The condition "that HTTP2 will only be implemented by browsers via TLS" is
flawed, and therefore your first list (1-2) is moot.  Point (1) is already
off the table (or on the table, depending on your preferred idiomatic
phrase for "not up for discussion"), and point (2) is only true if you
change it to "... hence encrypted-only HTTP2 is not a replacement...",
which is a tautology.  The charter as it stands, designing a full
replacement for the HTTP/1 spec, is, I believe, correct.  Implementations
are free to cherry-pick the bits they support, as long as their failure
modes for all the other bits fit the spec.  WRT browsers, if they never
make a connection that *isn't* over TLS, then that's completely up to them.
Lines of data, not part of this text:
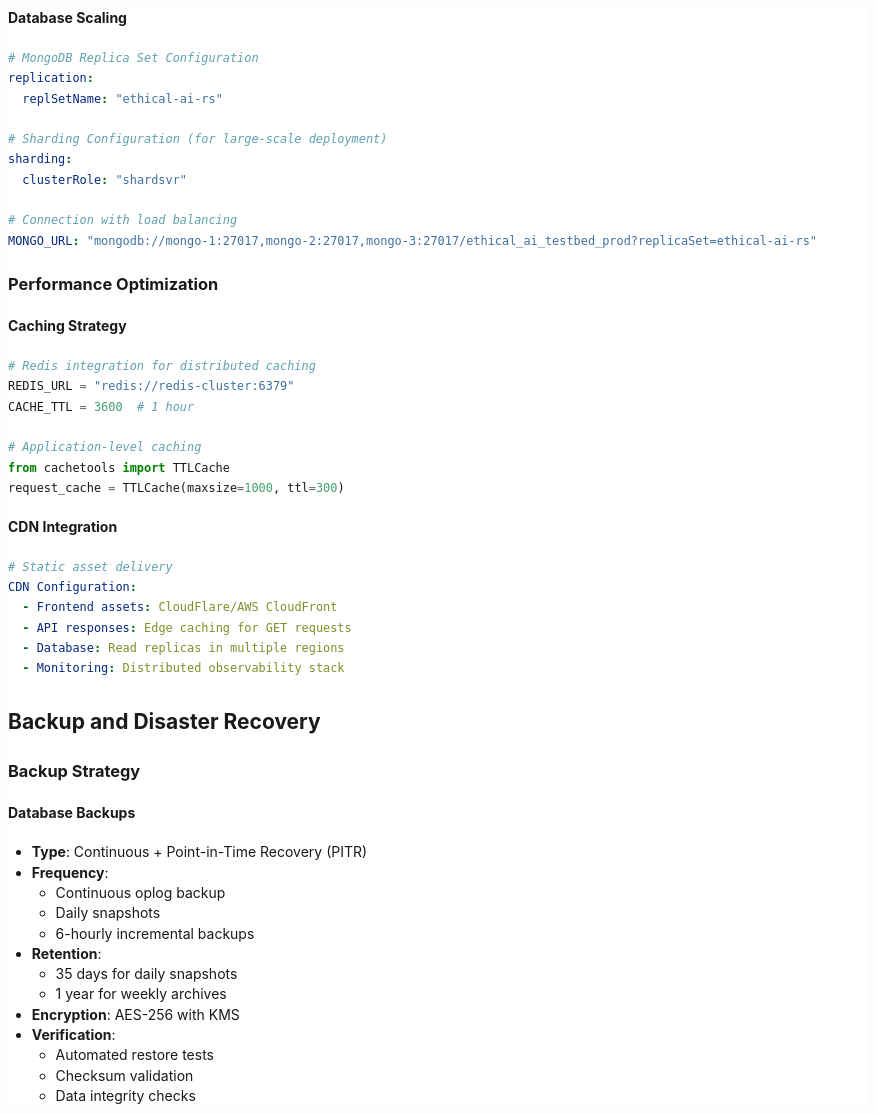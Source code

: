 #### Database Scaling
```yaml
# MongoDB Replica Set Configuration
replication:
  replSetName: "ethical-ai-rs"
  
# Sharding Configuration (for large-scale deployment)
sharding:
  clusterRole: "shardsvr"
  
# Connection with load balancing
MONGO_URL: "mongodb://mongo-1:27017,mongo-2:27017,mongo-3:27017/ethical_ai_testbed_prod?replicaSet=ethical-ai-rs"
```

### Performance Optimization

#### Caching Strategy
```python
# Redis integration for distributed caching
REDIS_URL = "redis://redis-cluster:6379"
CACHE_TTL = 3600  # 1 hour

# Application-level caching
from cachetools import TTLCache
request_cache = TTLCache(maxsize=1000, ttl=300)
```

#### CDN Integration
```yaml
# Static asset delivery
CDN Configuration:
  - Frontend assets: CloudFlare/AWS CloudFront
  - API responses: Edge caching for GET requests
  - Database: Read replicas in multiple regions
  - Monitoring: Distributed observability stack
```

## Backup and Disaster Recovery

### Backup Strategy

#### Database Backups
- **Type**: Continuous + Point-in-Time Recovery (PITR)
- **Frequency**:
  - Continuous oplog backup
  - Daily snapshots
  - 6-hourly incremental backups
- **Retention**:
  - 35 days for daily snapshots
  - 1 year for weekly archives
- **Encryption**: AES-256 with KMS
- **Verification**:
  - Automated restore tests
  - Checksum validation
  - Data integrity checks
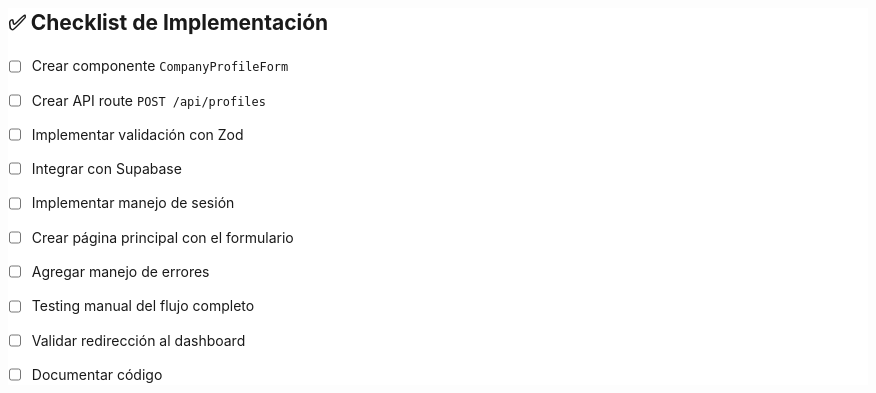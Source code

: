## ✅ Checklist de Implementación

- [ ] Crear componente `CompanyProfileForm`
- [ ] Crear API route `POST /api/profiles`
- [ ] Implementar validación con Zod
- [ ] Integrar con Supabase
- [ ] Implementar manejo de sesión
- [ ] Crear página principal con el formulario
- [ ] Agregar manejo de errores
- [ ] Testing manual del flujo completo
- [ ] Validar redirección al dashboard
- [ ] Documentar código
This doesn't in any way diminish your further list (A-D) for options if and
when encryption/security is used, but it makes it less of (or completely
not) a priority for this WG; instead it's on whoever decides not to
implement unencrypted HTTP/2.

-- 
  Matthew Kerwin
  http://matthew.kerwin.net.au/

Received on Wednesday, 18 December 2013 09:30:35 UTC